Google uses a clustering algorithm to automatically analyze Android apps and detect which ones can be considered intrusive, write Google security engineers Martin Pelikan, Giles Hogben, and Ulfar Erlingsson.
Intrusive apps are those that require the user to grant a larger set of capabilities than what would be strictly required for their proper functioning. For example, as Google engineers explain, a coloring book app will not usually need access to geolocation data. Other examples of capabilities that not all apps need to do their job are access to personal data, camera, address book, etc. Granting more privileges than strictly necessary is a potentially harmful, since you cannot really know what those data are used for. Among the most frequent cases of harmful app behaviours are: backdoors, spyware, data collection, denial of service, and many more.
The approach that Google follows to detect intrusive apps is based on the concept of functional peer group, i.e. a group of apps that share similar features and that should therefore require a similar set of authorizations. Once those groups are formed, it becomes possible to detect anomalous apps in each group, meaning those apps that require more privileges than similar apps do. This approach requires monitoring the Android Play Store, collecting detailed statistics, and discovering user expectations, so that app groups can be determined automatically. Indeed, according to Google engineers, fixed categorization and manual curation would be a tedious and error-prone task.
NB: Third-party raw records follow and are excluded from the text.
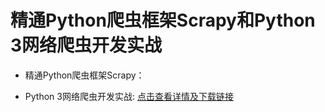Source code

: 精通Python爬虫框架Scrapy和Python 3网络爬虫开发实战
===============================================
* 精通Python爬虫框架Scrapy：

* Python 3网络爬虫开发实战:
[点击查看详情及下载链接](https://blog.csdn.net/love_moon821/article/details/101269027 "书籍：精通Python爬虫框架Scrapy和Python 3网络爬虫开发实战")
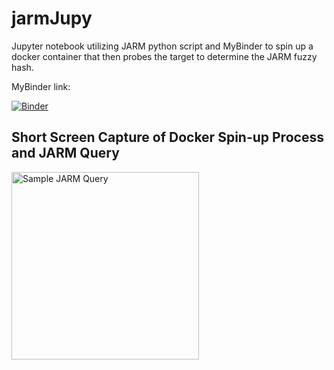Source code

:# jarmJupy
Jupyter notebook utilizing JARM python script and MyBinder to spin up a docker container that then probes the target to determine the JARM fuzzy hash.


MyBinder link:

[![Binder](https://mybinder.org/badge_logo.svg)](https://mybinder.org/v2/gh/beerMT/jarmJupy/main)

## Short Screen Capture of Docker Spin-up Process and JARM Query
<img src="./jarmJupy2.gif" alt="Sample JARM Query" height="300">
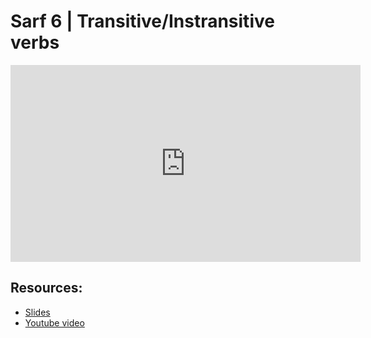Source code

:# Sarf 6 | Transitive/Instransitive verbs

<iframe width="560" height="315" src="https://www.youtube-nocookie.com/embed/TOyj_Z9zaHU?start=0" frameborder="0" allow="accelerometer; autoplay; encrypted-media; gyroscope; picture-in-picture" allowfullscreen="allowfullscreen"></iframe><BR>



## Resources:
- [Slides](https://github.com/arshare/resources_balagha_pdfs)
- [Youtube video](https://www.youtube.com/watch?v=TOyj_Z9zaHU&list=PLzn0qdi6JpdvWf0IDGNfaiM-okPqDuQoc&index=$INDEX)
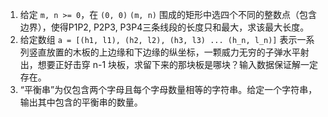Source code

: 1. 给定 `m, n >= 0`，在 `(0, 0)` `(m, n)` 围成的矩形中选四个不同的整数点（包含边界），使得P1P2, P2P3, P3P4三条线段的长度只和最大，求该最大长度。
2. 给定数组 `a = [(h1, l1), (h2, l2), (h3, l3) ... (h_n, l_n)]` 表示一系列竖直放置的木板的上边缘和下边缘的纵坐标，一颗威力无穷的子弹水平射出，想要正好击穿 n-1 块板，求留下来的那块板是哪块？输入数据保证解一定存在。
3. “平衡串”为仅包含两个字母且每个字母数量相等的字符串。给定一个字符串，输出其中包含的平衡串的数量。
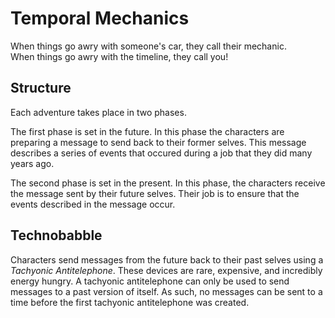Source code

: # Temporal Mechanics

When things go awry with someone's car, they call their mechanic.  
When things go awry with the timeline, they call you!

## Structure
Each adventure takes place in two phases.

The first phase is set in the future.
In this phase the characters are preparing a message to send back to their former selves.
This message describes a series of events that occured during a job that they did many years ago.

The second phase is set in the present.
In this phase, the characters receive the message sent by their future selves.
Their job is to ensure that the events described in the message occur.

## Technobabble
Characters send messages from the future back to their past selves using a _Tachyonic Antitelephone_. 
These devices are rare, expensive, and incredibly energy hungry.
A tachyonic antitelephone can only be used to send messages to a past version of itself.
As such, no messages can be sent to a time before the first tachyonic antitelephone was created.

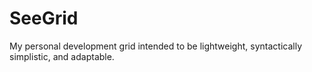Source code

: # SeeGrid
My personal development grid intended to be lightweight, syntactically simplistic, and adaptable. 
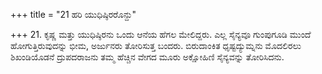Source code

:+++
title = "21 ಹರಿ ಯುಧಿಷ್ಠಿರರೊನ್ದು"

+++
21. ಕೃಷ್ಣ ಮತ್ತು ಯುಧಿಷ್ಠಿರನು ಒಂದು ಆನೆಯ ಹೆಗಲ ಮೇಲಿದ್ದರು.  ಎಲ್ಲ ಸೈನ್ಯವೂ ಗುಂಪುಗೂಡಿ ಮುಂದೆ ಹೋಗುತ್ತಿರುವುದನ್ನು ಭೀಮ, ಅರ್ಜುನರು ತೋರಿಸುತ್ತ ಬಂದರು. ಬಿರುದಾಂಕಿತ ಧೃಷ್ಟದ್ಯುಮ್ನನು ಮೊದಲಿರಲು ಶಿಖಂಡಿಯೊಡನೆ ದ್ರುಪದರಾಜನು ತಮ್ಮ ಹೆಚ್ಚಿನ ವೇಗದ ಮೂರು ಅಕ್ಷೋಹಿಣಿ ಸೈನ್ಯವನ್ನು ತೋರಿಸಿದನು.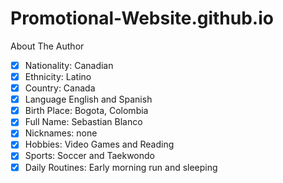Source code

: # Promotional-Website.github.io
About The Author
- [x] Nationality: Canadian
- [x] Ethnicity: Latino
- [x] Country: Canada
- [x] Language English and Spanish
- [x] Birth Place: Bogota, Colombia
- [x] Full Name: Sebastian Blanco
- [x] Nicknames: none
- [x] Hobbies: Video Games and Reading
- [x] Sports: Soccer and Taekwondo
- [x] Daily Routines: Early morning run and sleeping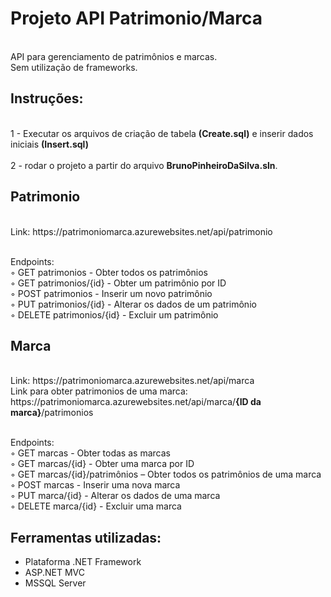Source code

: # Projeto API Patrimonio/Marca

<br>API para gerenciamento de patrimônios e marcas.
<br>Sem utilização de frameworks.

<h2>Instruções:</h2>

<br>1 - Executar os arquivos de criação de tabela <b>(Create.sql)</b> e inserir dados iniciais <b>(Insert.sql)</b></br>
<br>2 - rodar o projeto a partir do arquivo <b>BrunoPinheiroDaSilva.sln</b>.</br>

<h2> Patrimonio </h2>
<br>Link: https://patrimoniomarca.azurewebsites.net/api/patrimonio

<br>Endpoints:
        <br>◦ GET patrimonios - Obter todos os patrimônios 
        <br>◦ GET patrimonios/{id} - Obter um patrimônio por ID 
        <br>◦ POST patrimonios - Inserir um novo patrimônio 
        <br>◦ PUT patrimonios/{id} - Alterar os dados de um patrimônio 
        <br>◦ DELETE patrimonios/{id} - Excluir um patrimônio 

<h2> Marca </h2>
<br>Link: https://patrimoniomarca.azurewebsites.net/api/marca
<br>Link para obter patrimonios de uma marca: https://patrimoniomarca.azurewebsites.net/api/marca/<b>{ID da marca}</b>/patrimonios

<br>Endpoints:
        <br>◦ GET marcas - Obter todas as marcas 
        <br>◦ GET marcas/{id} - Obter uma marca por ID 
        <br>◦ GET marcas/{id}/patrimônios – Obter todos os patrimônios de uma marca 
        <br>◦ POST marcas - Inserir uma nova marca 
        <br>◦ PUT marca/{id} - Alterar os dados de uma marca 
        <br>◦ DELETE marca/{id} - Excluir uma marca 


<h2>Ferramentas utilizadas: </h2>

- Plataforma .NET Framework
- ASP.NET MVC
- MSSQL Server
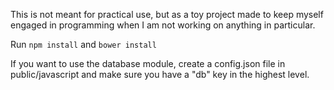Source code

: This is not meant for practical use, but as a toy project made to keep myself
engaged in programming when I am not working on anything in particular.

Run `npm install` and `bower install`

If you want to use the database module, create a config.json file in
public/javascript and make sure you have a "db" key in the highest level.
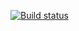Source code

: [![Build status](https://ci.appveyor.com/api/projects/status/qbsfbr4igvmrlwod?svg=true)](https://ci.appveyor.com/project/Pavel-Lochmatov/aqa5)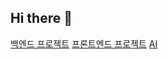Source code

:## Hi there 👋

[백엔드 프로젝트](https://github.com/CreamDeLaCream/creme-server)
[프론트엔드 프로젝트](https://github.com/CreamDeLaCream/creme-client)
[AI](https://github.com/CreamDeLaCream/creme-ai)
To make this approach more effective, Google uses deep learning to discover groups of apps that share similar characteristics using those apps’ metadata, which include textual descriptions and install metrics. Once peer groups are defined, anomaly detection is used inside of each group to identify anomalous apps, i.e. apps that show a mismatch between the privileges they require and their functionality. Anomalous apps are then inspected thoroughly to decide which ones are actually intrusive. That information is used also to determine which apps should be promoted, as well as to get in touch with potentially intrusive apps’ developers and help them improve the privacy and security of their apps.